Two themes were particularly popular this year:

  1. 3d molecule visualisation. Multiple different talks / groups of BiVians had exciting developments to show us, from Hapitimol, a visualisation with haptic feedback, to EZMol, with an easy-to-use wizard to produce visualisations, Foldsynth, a physics based engine from Goldsmiths, MARender, a Javascript-driven biomedical imaging library, and BioBlox, which gamifies protein docking to allow crowd-sourced research.
  2. Usability. Biology is a rich, complex field. Computer people making tools for biologists need to keeps things easy to use. EZMol, mentioned above, was created due to a notable lack of simple usable 3d visualisation tools. Our upcoming InterMine 2.0 release is another push towards creating a better user experience.

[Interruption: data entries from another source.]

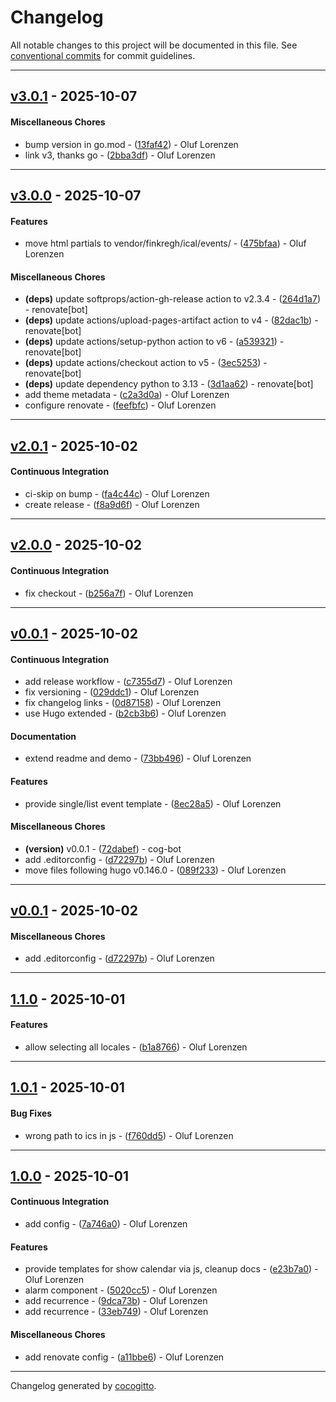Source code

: # Changelog
All notable changes to this project will be documented in this file. See [conventional commits](https://www.conventionalcommits.org/) for commit guidelines.

- - -
## [v3.0.1](https://github.com/finkregh/hugo-theme-component-ical@/compare/b3dadbce2977570d1aa4de8d59754c734130b5c1..v3.0.1) - 2025-10-07
#### Miscellaneous Chores
- bump version in go.mod - ([13faf42](https://github.com/finkregh/hugo-theme-component-ical@/commit/13faf429d5a0d041c33b2d9823ff7915907b9154)) - Oluf Lorenzen
- link v3, thanks go - ([2bba3df](https://github.com/finkregh/hugo-theme-component-ical@/commit/2bba3df333dbc428eea13bb7d73c9f86425ffbc3)) - Oluf Lorenzen

- - -

## [v3.0.0](https://github.com/finkregh/hugo-theme-component-ical@/compare/feefbfc2200519a0891b33f9b7883a3cb0e71134..v3.0.0) - 2025-10-07
#### Features
- move html partials to vendor/finkregh/ical/events/ - ([475bfaa](https://github.com/finkregh/hugo-theme-component-ical@/commit/475bfaae79ef22539b8911c1d42f44ebe122f07c)) - Oluf Lorenzen
#### Miscellaneous Chores
- **(deps)** update softprops/action-gh-release action to v2.3.4 - ([264d1a7](https://github.com/finkregh/hugo-theme-component-ical@/commit/264d1a7f20ba234b9bed0a2359772d60acc16435)) - renovate[bot]
- **(deps)** update actions/upload-pages-artifact action to v4 - ([82dac1b](https://github.com/finkregh/hugo-theme-component-ical@/commit/82dac1bc5340e2884db7bc773374d1777049eba9)) - renovate[bot]
- **(deps)** update actions/setup-python action to v6 - ([a539321](https://github.com/finkregh/hugo-theme-component-ical@/commit/a539321afe3f11d1512cc56d664fd86ebfbca4ed)) - renovate[bot]
- **(deps)** update actions/checkout action to v5 - ([3ec5253](https://github.com/finkregh/hugo-theme-component-ical@/commit/3ec525359a06193f93c6721255a7ce9235746ca2)) - renovate[bot]
- **(deps)** update dependency python to 3.13 - ([3d1aa62](https://github.com/finkregh/hugo-theme-component-ical@/commit/3d1aa6237bb24fe585899fa0343bcd9cb05ee02c)) - renovate[bot]
- add theme metadata - ([c2a3d0a](https://github.com/finkregh/hugo-theme-component-ical@/commit/c2a3d0aa8b48a1c0e1ea4cee11965058096ab992)) - Oluf Lorenzen
- configure renovate - ([feefbfc](https://github.com/finkregh/hugo-theme-component-ical@/commit/feefbfc2200519a0891b33f9b7883a3cb0e71134)) - Oluf Lorenzen

- - -

## [v2.0.1](https://github.com/finkregh/hugo-theme-component-ical@/compare/f8a9d6f8afb538a101a4e4b4bea29973ec6ae303..v2.0.1) - 2025-10-02
#### Continuous Integration
- ci-skip on bump - ([fa4c44c](https://github.com/finkregh/hugo-theme-component-ical@/commit/fa4c44c5dc66802a277282f811b0b27f84208366)) - Oluf Lorenzen
- create release - ([f8a9d6f](https://github.com/finkregh/hugo-theme-component-ical@/commit/f8a9d6f8afb538a101a4e4b4bea29973ec6ae303)) - Oluf Lorenzen

- - -

## [v2.0.0](https://github.com/finkregh/hugo-theme-component-ical@/compare/v0.0.1..v2.0.0) - 2025-10-02
#### Continuous Integration
- fix checkout - ([b256a7f](https://github.com/finkregh/hugo-theme-component-ical@/commit/b256a7f72d863f63e6d36b4efaef76226b585743)) - Oluf Lorenzen

- - -

## [v0.0.1](https://github.com/finkregh/hugo-theme-component-ical@/compare/0bdd44473b68347ff9532a591ea5a19dc1dc93a1..v0.0.1) - 2025-10-02
#### Continuous Integration
- add release workflow - ([c7355d7](https://github.com/finkregh/hugo-theme-component-ical@/commit/c7355d798f92c47f0ae0f39ffc9529766a6be1d1)) - Oluf Lorenzen
- fix versioning - ([029ddc1](https://github.com/finkregh/hugo-theme-component-ical@/commit/029ddc18787c5801d96ad09ed30cbe662e1446f7)) - Oluf Lorenzen
- fix changelog links - ([0d87158](https://github.com/finkregh/hugo-theme-component-ical@/commit/0d871580050f0affb094b1487723498a19a82d3b)) - Oluf Lorenzen
- use Hugo extended - ([b2cb3b6](https://github.com/finkregh/hugo-theme-component-ical@/commit/b2cb3b64e7596d8ae1a3b317dee3c14fa8ef4c2c)) - Oluf Lorenzen
#### Documentation
- extend readme and demo - ([73bb496](https://github.com/finkregh/hugo-theme-component-ical@/commit/73bb496b1db5c452a96f7f7731951d4a550eccd2)) - Oluf Lorenzen
#### Features
- provide single/list event template - ([8ec28a5](https://github.com/finkregh/hugo-theme-component-ical@/commit/8ec28a54f8d3e514373f925384928d45e7e57608)) - Oluf Lorenzen
#### Miscellaneous Chores
- **(version)** v0.0.1 - ([72dabef](https://github.com/finkregh/hugo-theme-component-ical@/commit/72dabef2987ce5a54db660eae89b4db594dbc4d0)) - cog-bot
- add .editorconfig - ([d72297b](https://github.com/finkregh/hugo-theme-component-ical@/commit/d72297b2aa54cf8f5a26d4ae83245ffb8ebd768e)) - Oluf Lorenzen
- move files following hugo v0.146.0 - ([089f233](https://github.com/finkregh/hugo-theme-component-ical@/commit/089f23317b3f38b30e860817c47c240e079d3831)) - Oluf Lorenzen

- - -

## [v0.0.1](https://github.com/finkregh/hugo-theme-component-ical@/compare/d72297b2aa54cf8f5a26d4ae83245ffb8ebd768e..v0.0.1) - 2025-10-02
#### Miscellaneous Chores
- add .editorconfig - ([d72297b](https://github.com/finkregh/hugo-theme-component-ical@/commit/d72297b2aa54cf8f5a26d4ae83245ffb8ebd768e)) - Oluf Lorenzen

- - -

## [1.1.0](https://github.com/finkregh/hugo-theme-component-ical@/compare/b1a8766719537ad4dabfa68023cea8677ed8c370..1.1.0) - 2025-10-01
#### Features
- allow selecting all locales - ([b1a8766](https://github.com/finkregh/hugo-theme-component-ical@/commit/b1a8766719537ad4dabfa68023cea8677ed8c370)) - Oluf Lorenzen

- - -

## [1.0.1](https://github.com/finkregh/hugo-theme-component-ical@/compare/f760dd52cde72c2383891d0b60ab24d27ff4d9c4..1.0.1) - 2025-10-01
#### Bug Fixes
- wrong path to ics in js - ([f760dd5](https://github.com/finkregh/hugo-theme-component-ical@/commit/f760dd52cde72c2383891d0b60ab24d27ff4d9c4)) - Oluf Lorenzen

- - -

## [1.0.0](https://github.com/finkregh/hugo-theme-component-ical@/compare/33eb74923a798a664a0c3d08ea73c369915c7c74..1.0.0) - 2025-10-01
#### Continuous Integration
- add config - ([7a746a0](https://github.com/finkregh/hugo-theme-component-ical@/commit/7a746a02ed99218732093c2b4238b4f73c635b89)) - Oluf Lorenzen
#### Features
- provide templates for show calendar via js, cleanup docs - ([e23b7a0](https://github.com/finkregh/hugo-theme-component-ical@/commit/e23b7a0aaab47a0314f42fef4365ed5c2611be79)) - Oluf Lorenzen
- alarm component - ([5020cc5](https://github.com/finkregh/hugo-theme-component-ical@/commit/5020cc5d874304c451d144e6c7f4e58b24ea9b7c)) - Oluf Lorenzen
- add recurrence - ([9dca73b](https://github.com/finkregh/hugo-theme-component-ical@/commit/9dca73bc82616826ead1609d7a683c57b9d8eca2)) - Oluf Lorenzen
- add recurrence - ([33eb749](https://github.com/finkregh/hugo-theme-component-ical@/commit/33eb74923a798a664a0c3d08ea73c369915c7c74)) - Oluf Lorenzen
#### Miscellaneous Chores
- add renovate config - ([a11bbe6](https://github.com/finkregh/hugo-theme-component-ical@/commit/a11bbe6e6a65ef6b2a24ba34cefc48f615b7e133)) - Oluf Lorenzen

- - -

Changelog generated by [cocogitto](https://github.com/cocogitto/cocogitto).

One of the most impressive tools demonstrated was Zegami, a tool to annotate, view, and filter images. It may have started as a biological tool, but it’s equally functional for your holiday snaps or for sorting and filtering Netflix movies. It’s a shame we don’t really have any image data in InterMine (well, in Fly or HumanMine at least) given how cool it looked.

zegami.png
Example from zegami.com: South Australian Museum invertebrates.

A few other tools / demos of note included:

  • Reactome pathway browser, which is fully embeddable into your own web app.
  • Jalview, ‘a free program for multiple sequence alignment editing, visualisation and analysis’. The main Jalview dev is also one of the organisers of the VizBi biology vis conference, next taking place in Germany.
  • Aequatus-vis uses Ensembl web services to visualise homologous gene families.

On day 2, I gave a short talk on the future of InterMine, focusing on why we want to revamp our UI, and what we think we’re doing better in InterMine 2.0. The slides are available on Google Drive (better format) or Slideshare.